Le secteur technologique dans son ensemble s'efforce de trouver un moyen de distinguer l'adoption réelle de l'IA de sa mise en œuvre superficielle. Microsoft et Google inondent leurs clients professionnels de fonctionnalités d'IA, mais leur utilisation réelle est souvent à la traîne par rapport à leur disponibilité. Ce qui se passe chez Uber représente un paradigme différent : les employés recherchent activement des applications d'IA qui résolvent des problèmes pratiques immédiats.

La volonté de Dara Khosrowshahi de partager publiquement cette information suggère également qu'il est à l'aise avec le fait que son style de leadership soit codifié et reproduit de manière algorithmique. Tous les dirigeants n'apprécieraient pas d'être transformés en chatbot, mais son soutien apparent pourrait encourager une utilisation plus expérimentale de l'IA dans toute l'entreprise.

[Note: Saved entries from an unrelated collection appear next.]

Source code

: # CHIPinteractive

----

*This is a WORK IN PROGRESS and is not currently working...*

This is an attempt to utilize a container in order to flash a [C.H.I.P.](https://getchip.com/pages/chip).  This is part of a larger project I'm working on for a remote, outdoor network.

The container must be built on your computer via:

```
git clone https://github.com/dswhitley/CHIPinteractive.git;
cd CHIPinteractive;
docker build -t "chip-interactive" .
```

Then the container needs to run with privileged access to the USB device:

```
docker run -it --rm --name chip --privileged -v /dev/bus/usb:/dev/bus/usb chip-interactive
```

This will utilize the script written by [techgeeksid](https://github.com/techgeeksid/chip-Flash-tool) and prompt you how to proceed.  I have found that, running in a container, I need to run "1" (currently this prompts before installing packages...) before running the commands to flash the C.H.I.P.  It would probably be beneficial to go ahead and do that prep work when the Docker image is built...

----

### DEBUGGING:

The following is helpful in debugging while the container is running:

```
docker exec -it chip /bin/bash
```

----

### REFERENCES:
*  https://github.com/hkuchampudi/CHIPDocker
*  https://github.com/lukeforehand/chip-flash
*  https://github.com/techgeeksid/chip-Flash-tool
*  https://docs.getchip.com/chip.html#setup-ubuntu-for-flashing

Cette évolution soulève également des questions quant à l'avenir de la formation et du développement professionnels. Si l'IA peut simuler efficacement les commentaires des cadres supérieurs, qu'est-ce que cela signifie pour le mentorat, le coaching et les parcours traditionnels par lesquels les employés développent leurs compétences en matière de présentation ? Les services de formation des entreprises pourraient commencer à investir dans des simulateurs IA pour divers scénarios de leadership plutôt que de se fier uniquement à des exercices de jeux de rôle humains.

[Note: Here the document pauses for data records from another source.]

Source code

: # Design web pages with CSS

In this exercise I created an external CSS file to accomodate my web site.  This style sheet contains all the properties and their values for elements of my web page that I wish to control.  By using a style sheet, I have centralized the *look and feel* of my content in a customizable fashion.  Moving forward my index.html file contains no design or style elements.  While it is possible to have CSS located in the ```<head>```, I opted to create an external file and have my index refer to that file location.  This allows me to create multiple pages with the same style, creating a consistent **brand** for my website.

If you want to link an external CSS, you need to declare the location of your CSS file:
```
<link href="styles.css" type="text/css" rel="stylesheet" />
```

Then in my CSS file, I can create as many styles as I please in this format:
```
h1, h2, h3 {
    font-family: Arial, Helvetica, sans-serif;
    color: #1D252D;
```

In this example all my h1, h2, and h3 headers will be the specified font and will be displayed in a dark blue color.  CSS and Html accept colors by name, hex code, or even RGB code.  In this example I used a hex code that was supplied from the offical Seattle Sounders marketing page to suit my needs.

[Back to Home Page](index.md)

À mesure que les grands modèles de langage deviennent plus sophistiqués dans l'imitation de schémas de communication spécifiques, nous verrons probablement davantage d'entreprises expérimenter des outils similaires. La technologie permettant de créer un chatbot raisonnablement convaincant à partir de l'historique de communication d'une personne est de plus en plus accessible, même si la perfection des nuances reste difficile à atteindre.

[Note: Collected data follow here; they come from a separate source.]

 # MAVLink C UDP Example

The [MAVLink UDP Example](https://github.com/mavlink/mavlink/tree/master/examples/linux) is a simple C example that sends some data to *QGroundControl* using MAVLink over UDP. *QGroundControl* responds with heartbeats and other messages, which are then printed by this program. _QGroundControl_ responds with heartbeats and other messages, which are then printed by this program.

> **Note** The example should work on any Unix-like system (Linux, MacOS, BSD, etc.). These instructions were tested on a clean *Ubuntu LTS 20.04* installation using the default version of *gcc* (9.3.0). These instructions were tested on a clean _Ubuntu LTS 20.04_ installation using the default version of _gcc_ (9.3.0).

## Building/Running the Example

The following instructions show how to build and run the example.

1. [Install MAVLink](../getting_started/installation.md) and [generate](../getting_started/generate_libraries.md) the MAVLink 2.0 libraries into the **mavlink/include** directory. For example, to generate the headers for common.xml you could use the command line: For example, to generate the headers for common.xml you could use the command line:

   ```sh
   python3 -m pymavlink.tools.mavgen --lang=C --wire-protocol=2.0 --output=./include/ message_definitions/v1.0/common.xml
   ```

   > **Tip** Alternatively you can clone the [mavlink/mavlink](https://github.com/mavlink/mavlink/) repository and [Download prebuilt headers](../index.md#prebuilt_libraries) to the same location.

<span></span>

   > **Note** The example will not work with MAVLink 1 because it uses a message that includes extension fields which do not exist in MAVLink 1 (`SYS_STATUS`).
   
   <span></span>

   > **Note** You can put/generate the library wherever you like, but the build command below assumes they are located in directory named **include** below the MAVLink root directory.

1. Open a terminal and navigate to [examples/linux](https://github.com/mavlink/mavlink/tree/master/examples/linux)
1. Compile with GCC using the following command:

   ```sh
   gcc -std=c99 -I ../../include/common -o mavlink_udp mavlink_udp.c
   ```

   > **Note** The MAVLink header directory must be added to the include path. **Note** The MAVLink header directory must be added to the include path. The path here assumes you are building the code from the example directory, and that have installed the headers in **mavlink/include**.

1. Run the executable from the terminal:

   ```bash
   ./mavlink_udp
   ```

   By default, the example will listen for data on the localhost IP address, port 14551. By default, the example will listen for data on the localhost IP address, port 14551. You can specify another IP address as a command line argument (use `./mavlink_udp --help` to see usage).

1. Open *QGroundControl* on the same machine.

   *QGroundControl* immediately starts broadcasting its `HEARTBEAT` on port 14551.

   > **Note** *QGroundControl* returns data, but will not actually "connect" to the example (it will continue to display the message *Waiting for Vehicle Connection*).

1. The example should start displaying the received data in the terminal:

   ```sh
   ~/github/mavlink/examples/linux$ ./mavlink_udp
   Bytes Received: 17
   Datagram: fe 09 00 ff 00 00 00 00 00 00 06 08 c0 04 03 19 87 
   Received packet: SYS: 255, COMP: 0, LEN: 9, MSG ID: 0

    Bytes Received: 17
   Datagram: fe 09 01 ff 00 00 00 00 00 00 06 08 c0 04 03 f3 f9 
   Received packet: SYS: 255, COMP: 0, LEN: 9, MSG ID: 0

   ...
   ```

Pour l'instant, l'IA Dara reste un phénomène interne à Uber, mais c'est exactement le type d'application créative de l'IA qui pourrait inspirer des imitateurs dans tout le secteur.

Ce qui a commencé comme une expérience d'ingénierie chez Uber est devenu une étude de cas fascinante sur l'adoption ascendante de l'IA. Lorsque les employés sont suffisamment à l'aise avec l'intelligence artificielle pour créer des versions chatbot de leur PDG, cela signifie quelque chose de plus profond que la simple maîtrise des technologies. Cela montre que l'IA s'intègre dans le tissu social du fonctionnement des entreprises, et pas seulement dans l'infrastructure technique. Que cela devienne une pratique courante ou reste une particularité d'Uber, c'est un aperçu de la façon dont la prochaine génération d'outils professionnels pourrait émerger, non pas des fournisseurs ou des services informatiques, mais des employés qui résolvent leurs propres problèmes grâce à une technologie d'IA de plus en plus accessible.

Par ailleurs, la stratégie d'Uber en matière d'IA ne se limite pas à ses produits et outils internes, mais s'étend également à l'écosystème de ses travailleurs indépendants. Lors de la conférence Only on Uber 2025, qui s'est tenue à Washington, D.C., Dara Khosrowshahi a annoncé que les chauffeurs pourraient être rémunérés pour effectuer des tâches liées à l'IA lorsqu'ils ne transportent pas de passagers.

Ces tâches comprennent le téléchargement de photos destinées à entraîner des modèles d'IA, ainsi que l'enregistrement de contenus vocaux dans différentes langues ou avec certains accents. Selon la porte-parole Meghan Casserly, ces activités n'ont aucun lien avec les partenariats de l'entreprise dans le domaine des véhicules autonomes ou le développement de systèmes de conduite sans chauffeur.